Cannabis in the Democratic Republic of the Congo
- Location of the Democratic Republic of the Congo (dark green)
- Medicinal: Legal
- Recreational: Illegal

= Cannabis in the Democratic Republic of the Congo =

Cannabis in the Democratic Republic of the Congo is legal for industrial, medicinal and scientific use. It continues to be illegal for recreational use.

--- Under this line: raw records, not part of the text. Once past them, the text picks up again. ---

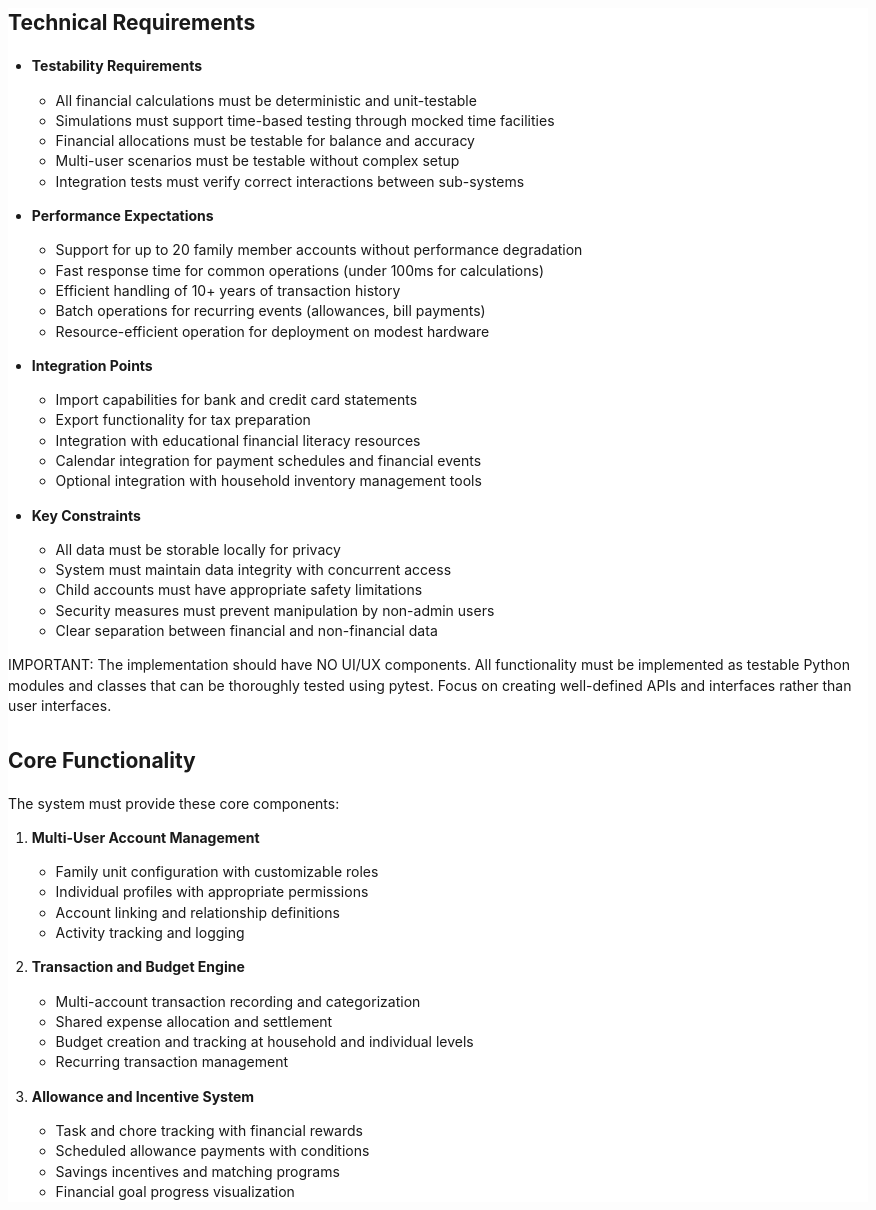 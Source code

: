 ## Technical Requirements
- **Testability Requirements**
  - All financial calculations must be deterministic and unit-testable
  - Simulations must support time-based testing through mocked time facilities
  - Financial allocations must be testable for balance and accuracy
  - Multi-user scenarios must be testable without complex setup
  - Integration tests must verify correct interactions between sub-systems

- **Performance Expectations**
  - Support for up to 20 family member accounts without performance degradation
  - Fast response time for common operations (under 100ms for calculations)
  - Efficient handling of 10+ years of transaction history
  - Batch operations for recurring events (allowances, bill payments)
  - Resource-efficient operation for deployment on modest hardware

- **Integration Points**
  - Import capabilities for bank and credit card statements
  - Export functionality for tax preparation
  - Integration with educational financial literacy resources
  - Calendar integration for payment schedules and financial events
  - Optional integration with household inventory management tools

- **Key Constraints**
  - All data must be storable locally for privacy
  - System must maintain data integrity with concurrent access
  - Child accounts must have appropriate safety limitations
  - Security measures must prevent manipulation by non-admin users
  - Clear separation between financial and non-financial data

IMPORTANT: The implementation should have NO UI/UX components. All functionality must be implemented as testable Python modules and classes that can be thoroughly tested using pytest. Focus on creating well-defined APIs and interfaces rather than user interfaces.

## Core Functionality
The system must provide these core components:

1. **Multi-User Account Management**
   - Family unit configuration with customizable roles
   - Individual profiles with appropriate permissions
   - Account linking and relationship definitions
   - Activity tracking and logging

2. **Transaction and Budget Engine**
   - Multi-account transaction recording and categorization
   - Shared expense allocation and settlement
   - Budget creation and tracking at household and individual levels
   - Recurring transaction management

3. **Allowance and Incentive System**
   - Task and chore tracking with financial rewards
   - Scheduled allowance payments with conditions
   - Savings incentives and matching programs
   - Financial goal progress visualization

== Legalization of medicinal cannabis in the DRC ==

On February 27, 2021, legalization to establish the conditions of operations regarding narcotics and psychotropic substances exclusively for purposes that are medical was enacted in the DRC. Here are some highlights of the directive:

=== Article 1 ===
This legislation is intended to establish the conditions of operations regarding narcotics and psychotropic substances exclusively for purposes that are medical, educational or scientific. The use of narcotic drugs and psychotropic substances is authorized solely and exclusively for medical, educational or scientific purposes, therefore the crops, production, possession, use and marketing for purposes other than medical, educational and scientific purposes remain strictly prohibited.

=== Article 2 ===
This legislation authorises medical health professionals to carry out research and tests on the use of cannabis and brain stimulation for educational purposes.

=== Article 4 ===
The cultivation of plants that are considered a narcotic or a herb (such as cannabis)must meet the pharmaceutical requirements in line with current legislation in the Democratic Republic of Congo.

=== Article 5 ===
The cultivation of agricultural narcotics of any type is exclusively for industrial purposes. This does not include Cannabis as it is not a narcotic herb or substance

=== Article 6 ===
The land on which plants are grown that contain narcotic ingredients, must be clearly delineated. Any increase in this area is subject to authorization from the Minister of Health.

=== Article 7 ===
Authorization for the cultivation of crops that contain narcotic substances is exclusively granted by the Minister of Health.

=== Article 13 ===
Cultivation of crops that contain narcotic substances is exclusively intended for industrial cultivation.

=== Article 14 ===
The production authorization is granted by the minister of public health

=== Article 23 ===
The authorization for the cultivation and production is granted for a period of five years and renewable unless waived, suspended or withdrawn.

All authorizations for renewal of cultivation or production is the subject of a written request of the holder of the authorization to the Minister in charge of Public Health and shall be applied for at the latest six months before the expiration of the current authorization.

=== Licensing ===
The first licence granted to cultivate and export medicinal cannabis was issued to TMIG/Instadose Pharma DRC.

==History==
Cannabis may have been introduced to the Congo region in the 1850s, carried there by Swahili traders from Zanzibar. In the 1880s, the Beni Diamba (People of Cannabis) movement popularized ritual use of cannabis in southwest Congo.

==Economy==
Cannabis is the only drug produced locally in the DRC (which is one of the largest producers in Africa) and is primarily for local consumption, though smaller amounts are smuggled to France and Belgium.